[Collected data]
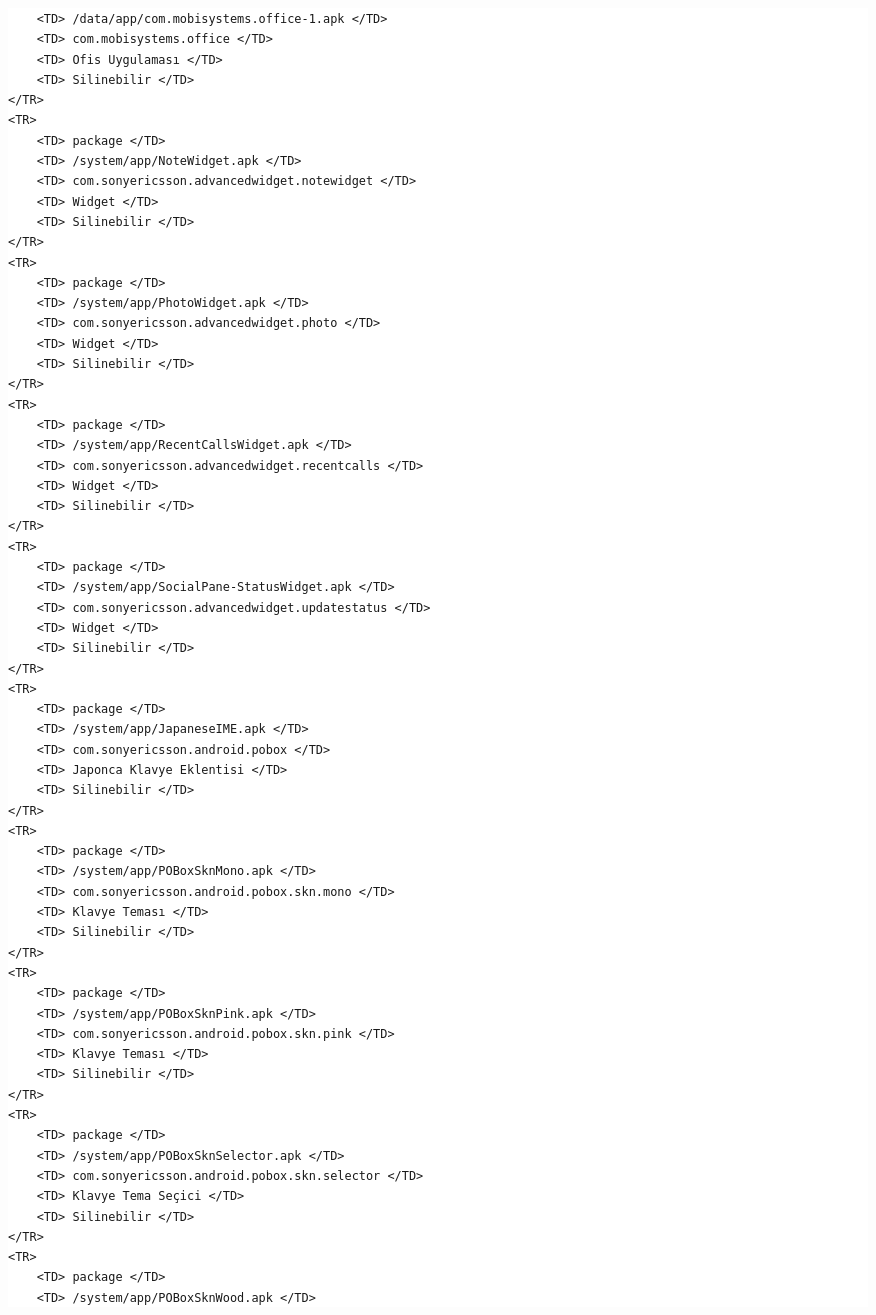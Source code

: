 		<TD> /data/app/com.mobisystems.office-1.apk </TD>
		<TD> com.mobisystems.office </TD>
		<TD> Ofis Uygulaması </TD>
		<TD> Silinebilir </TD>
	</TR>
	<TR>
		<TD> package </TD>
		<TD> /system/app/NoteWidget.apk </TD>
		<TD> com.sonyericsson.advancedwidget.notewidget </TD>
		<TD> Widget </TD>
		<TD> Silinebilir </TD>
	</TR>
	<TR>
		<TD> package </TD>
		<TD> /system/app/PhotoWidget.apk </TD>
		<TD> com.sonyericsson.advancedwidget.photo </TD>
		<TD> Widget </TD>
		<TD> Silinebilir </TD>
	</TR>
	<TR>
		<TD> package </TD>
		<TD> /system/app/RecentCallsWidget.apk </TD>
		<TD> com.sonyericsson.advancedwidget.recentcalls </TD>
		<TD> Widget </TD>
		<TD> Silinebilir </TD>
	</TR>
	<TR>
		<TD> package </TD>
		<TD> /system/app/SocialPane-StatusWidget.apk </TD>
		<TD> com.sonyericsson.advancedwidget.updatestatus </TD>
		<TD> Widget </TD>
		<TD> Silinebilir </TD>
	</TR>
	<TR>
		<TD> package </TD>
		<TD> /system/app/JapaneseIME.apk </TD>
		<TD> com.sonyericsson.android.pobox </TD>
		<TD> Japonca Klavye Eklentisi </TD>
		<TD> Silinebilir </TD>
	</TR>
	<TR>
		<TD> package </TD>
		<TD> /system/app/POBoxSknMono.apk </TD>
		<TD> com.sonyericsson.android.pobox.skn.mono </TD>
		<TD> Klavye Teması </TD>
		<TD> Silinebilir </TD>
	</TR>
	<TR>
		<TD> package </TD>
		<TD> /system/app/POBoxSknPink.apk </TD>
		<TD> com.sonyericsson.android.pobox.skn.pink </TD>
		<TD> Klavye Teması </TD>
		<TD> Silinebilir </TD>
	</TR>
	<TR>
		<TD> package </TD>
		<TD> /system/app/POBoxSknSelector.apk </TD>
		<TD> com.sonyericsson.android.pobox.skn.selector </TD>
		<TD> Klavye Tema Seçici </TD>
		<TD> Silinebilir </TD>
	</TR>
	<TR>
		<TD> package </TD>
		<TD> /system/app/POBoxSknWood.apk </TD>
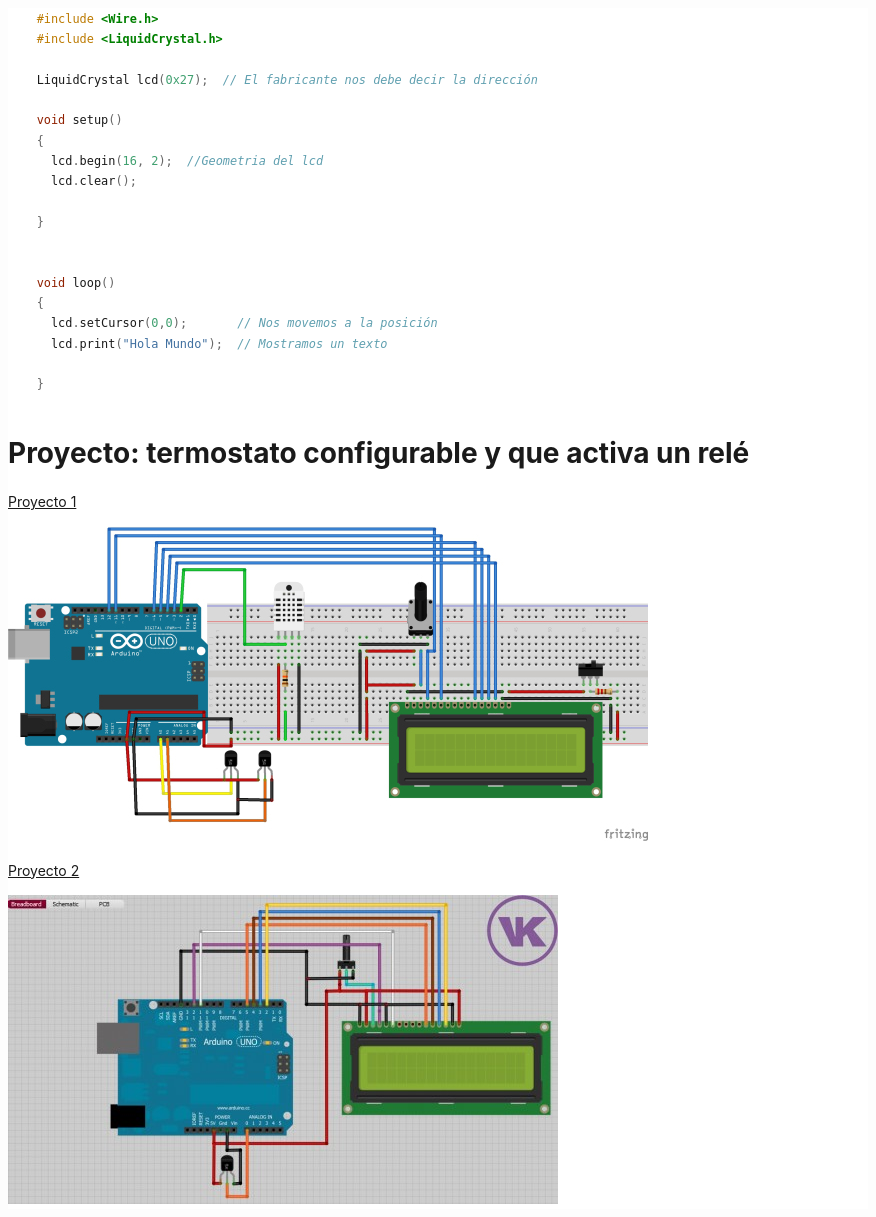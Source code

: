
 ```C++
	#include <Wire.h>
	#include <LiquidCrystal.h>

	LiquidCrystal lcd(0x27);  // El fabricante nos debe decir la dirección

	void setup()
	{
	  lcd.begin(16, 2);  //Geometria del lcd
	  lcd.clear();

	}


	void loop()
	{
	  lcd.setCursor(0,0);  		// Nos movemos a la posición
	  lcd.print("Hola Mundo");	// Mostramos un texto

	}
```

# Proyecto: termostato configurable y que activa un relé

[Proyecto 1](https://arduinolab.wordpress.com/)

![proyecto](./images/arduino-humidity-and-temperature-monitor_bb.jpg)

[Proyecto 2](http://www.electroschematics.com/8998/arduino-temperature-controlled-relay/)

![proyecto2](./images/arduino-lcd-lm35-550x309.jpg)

— BRIEF —
The lines of the records that contain the string "LiquidCrystal" should be located and copied.

— EXERCISE RESULT —
	#include <LiquidCrystal.h>
	LiquidCrystal lcd(0x27);  // El fabricante nos debe decir la dirección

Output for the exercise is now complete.